Deciphering Probability Inequalities

Probability inequalities are essential in understanding how probabilities of different events compare. In the context of the binomial distribution, these inequalities help us figure out when an event becomes more likely than not. When we compute the ratio
\( p(x+1) / p(x) > 1 \)
, we’re looking for when the probability of having one more success (\( x+1 \)) exceeds the probability of the current number of successes (\( x \)).

The ratio itself simplifies to
\[ \frac{(n - x) \cdot p}{(x+1) \cdot (1 - p)} \]
, which can be used to establish crucial thresholds. For example, in the case of the binomial distribution’s mode, we seek for the range within which this ratio is greater than 1. Solving the inequality tells us that if you have a certain number of successes, adding one more makes the event less likely, as you've exceeded the mode.

Discrete Random Variables and Binomial Distribution

Discrete random variables come into play when we are dealing with events that can be counted, like the number of heads in coin tosses. In a binomial distribution, our discrete random variable 'x' represents the count of successes in 'n' trials, where the trials are independent, and each has the same probability of success 'p'. Understanding discrete random variables is crucial because they allow us to compute various probabilities and to make predictions about the outcomes of certain processes.

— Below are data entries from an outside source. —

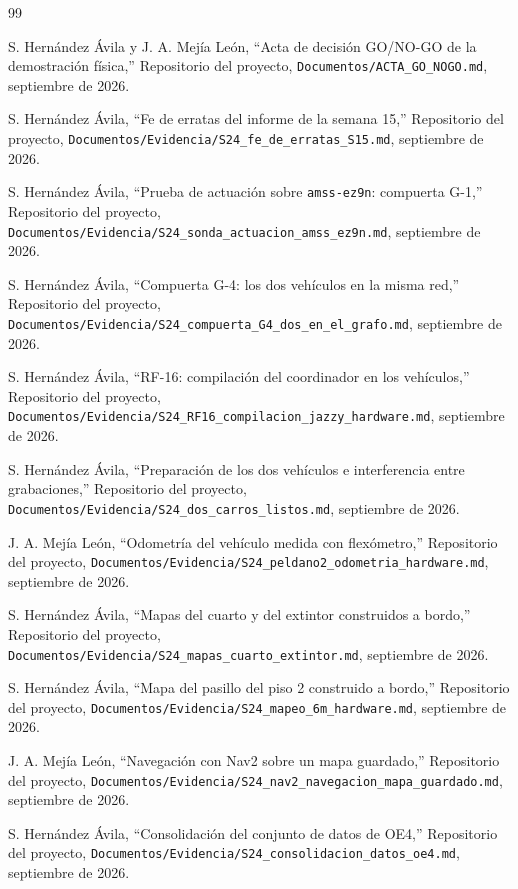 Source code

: \documentclass[12pt,letterpaper]{article}
\begin{document}
\begin{thebibliography}{99}

S. Hernández Ávila y J. A. Mejía León,
``Acta de decisión GO/NO-GO de la demostración física,''
Repositorio del proyecto, \texttt{Documentos/ACTA\_GO\_NOGO.md}, septiembre de 2026.

S. Hernández Ávila,
``Fe de erratas del informe de la semana 15,''
Repositorio del proyecto, \texttt{Documentos/Evidencia/S24\_fe\_de\_erratas\_S15.md}, septiembre de 2026.

S. Hernández Ávila,
``Prueba de actuación sobre \texttt{amss-ez9n}: compuerta G-1,''
Repositorio del proyecto, \texttt{Documentos/Evidencia/S24\_sonda\_actuacion\_amss\_ez9n.md}, septiembre de 2026.

S. Hernández Ávila,
``Compuerta G-4: los dos vehículos en la misma red,''
Repositorio del proyecto, \texttt{Documentos/Evidencia/S24\_compuerta\_G4\_dos\_en\_el\_grafo.md}, septiembre de 2026.

S. Hernández Ávila,
``RF-16: compilación del coordinador en los vehículos,''
Repositorio del proyecto, \texttt{Documentos/Evidencia/S24\_RF16\_compilacion\_jazzy\_hardware.md}, septiembre de 2026.

S. Hernández Ávila,
``Preparación de los dos vehículos e interferencia entre grabaciones,''
Repositorio del proyecto, \texttt{Documentos/Evidencia/S24\_dos\_carros\_listos.md}, septiembre de 2026.

J. A. Mejía León,
``Odometría del vehículo medida con flexómetro,''
Repositorio del proyecto, \texttt{Documentos/Evidencia/S24\_peldano2\_odometria\_hardware.md}, septiembre de 2026.

S. Hernández Ávila,
``Mapas del cuarto y del extintor construidos a bordo,''
Repositorio del proyecto, \texttt{Documentos/Evidencia/S24\_mapas\_cuarto\_extintor.md}, septiembre de 2026.

S. Hernández Ávila,
``Mapa del pasillo del piso 2 construido a bordo,''
Repositorio del proyecto, \texttt{Documentos/Evidencia/S24\_mapeo\_6m\_hardware.md}, septiembre de 2026.

J. A. Mejía León,
``Navegación con Nav2 sobre un mapa guardado,''
Repositorio del proyecto, \texttt{Documentos/Evidencia/S24\_nav2\_navegacion\_mapa\_guardado.md}, septiembre de 2026.

S. Hernández Ávila,
``Consolidación del conjunto de datos de OE4,''
Repositorio del proyecto, \texttt{Documentos/Evidencia/S24\_consolidacion\_datos\_oe4.md}, septiembre de 2026.


\end{thebibliography}
\end{document}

One of the most important characteristics of a discrete random variable is its mode — the value that appears most frequently. Knowing how to determine the mode of a binomial distribution helps us in identifying the most probable number of successes, which can be a vital insight in planning and decision-making processes. The problem solved above illustrates how mathematical concepts like function ratios and inequalities are applied to discover the mode of a discrete random variable within a binomial setting.